ANCORA SULL’AUTONOMIA DIFFERENZIATA | Vincenzo Montuori (Cr)
Sarà per una maligna inclinazione delle stelle o per una tendenza tutta italiana, ma ho l’impressione che, quando in Italia si vuole varare qualsiasi riforma di vasta portata, si parte dalle procedure e dagli organismi deputati ad intervenire piuttosto che dai contenuti oggetto del processo di riforma; col rischio di vanificare il processo stesso sotto la mole degli adempimenti formali.
Ciò sta avvenendo, a mio avviso, anche con il progetto di autonomia differenziata appena sbarcato in Consiglio dei Ministri.
E mi spiego; si fa un gran parlare degli organi che dovranno gestire un tale processo: la conferenza Stato-Regioni, la “cabina di regia”, le commissioni tematiche ma si stenta a focalizzare quali sono gli obiettivi settoriali da perseguire con proposte concrete. Prendiamo ad es. una questione che sta a cuore a tutti noi, anche se si nasconde sotto una sigla: LEA o LEP, i livelli di assistenza pubblica essenziali a livello sanitario che ogni regione dovrebbe garantire ai suoi pazienti. Invece di discutere in astratto, bisognerebbe definire quali sono, per TUTTE LE REGIONI, i livelli minimi di assistenza pubblica da garantire; faccio un esempio pratico: se una colonscopia o una gastroscopia le si fanno rientrare nei LEA in Lombardia e non in Calabria, si rischia che lo screening dei pazienti in una regione sarà assicurato e nell’altra no; e ciò comporterà che nella prima quella procedura sarà attivata per tutti e nella seconda no, con il risultato che nel primo caso si potranno monitorare le patologie che sono individuate dalla colonscopia e dallo gastroscopia come il cancro al colon o allo stomaco; nel secondo no. Inoltre, una volta definiti i LEA uguali per tutti, bisogna indicare preventivamente i finanziamenti necessari, altrimenti dei LEA riconosciuti sulla carta non potranno essere garantiti per mancanza di fondi.

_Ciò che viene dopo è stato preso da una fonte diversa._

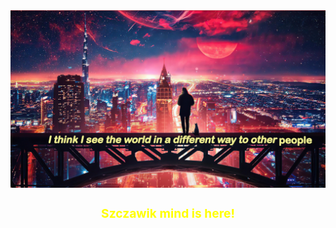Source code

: <img src="./images/ghread.jpg" alt="baner"/>
<h1 style="text-align:center; font-size:1.2rem;color:yellow;">Szczawik mind is here!</h1>

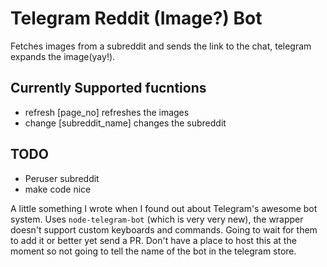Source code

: Telegram Reddit (Image?) Bot
============================

Fetches images from a subreddit and sends the link to the chat, telegram expands the image(yay!).

Currently Supported fucntions
----------------------------

 - refresh [page_no]  refreshes the images
 - change [subreddit_name] changes the subreddit

TODO
---------------------------

 - Peruser subreddit
 - make code nice


A little something I wrote when I found out about Telegram's awesome bot system. Uses `node-telegram-bot` (which is very very new), the wrapper doesn't support custom keyboards and commands. Going to wait for them to add it or better yet send a PR. Don't have a place to host this at the moment so not going to tell the name of the bot in the telegram store.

Infine, non si può pensare che le Regioni possano chiedere di avocare a sé tutte le materie oggetto della futura trattativa, perché alcune riguardano scelte settoriali, altre l’esercizio di diritti civili uguali per tutti gli italiani; è questa la ragione per cui si potrà concedere ad una regione di gestire il turismo ma non di varare una legislazione esclusiva per la sanità o per la scuola.
In sostanza, una riforma dell’autonomia varata senza aver prima determinato questioni come i LEA, o i limiti delle richieste di cui sopra, a mio giudizio, o diventa una boutade o si trasforma in un boomerang per l’Italia tutta; in poche parole in un rimedio peggiore del male del “centralismo” che la riforma stessa vorrebbe contrastare.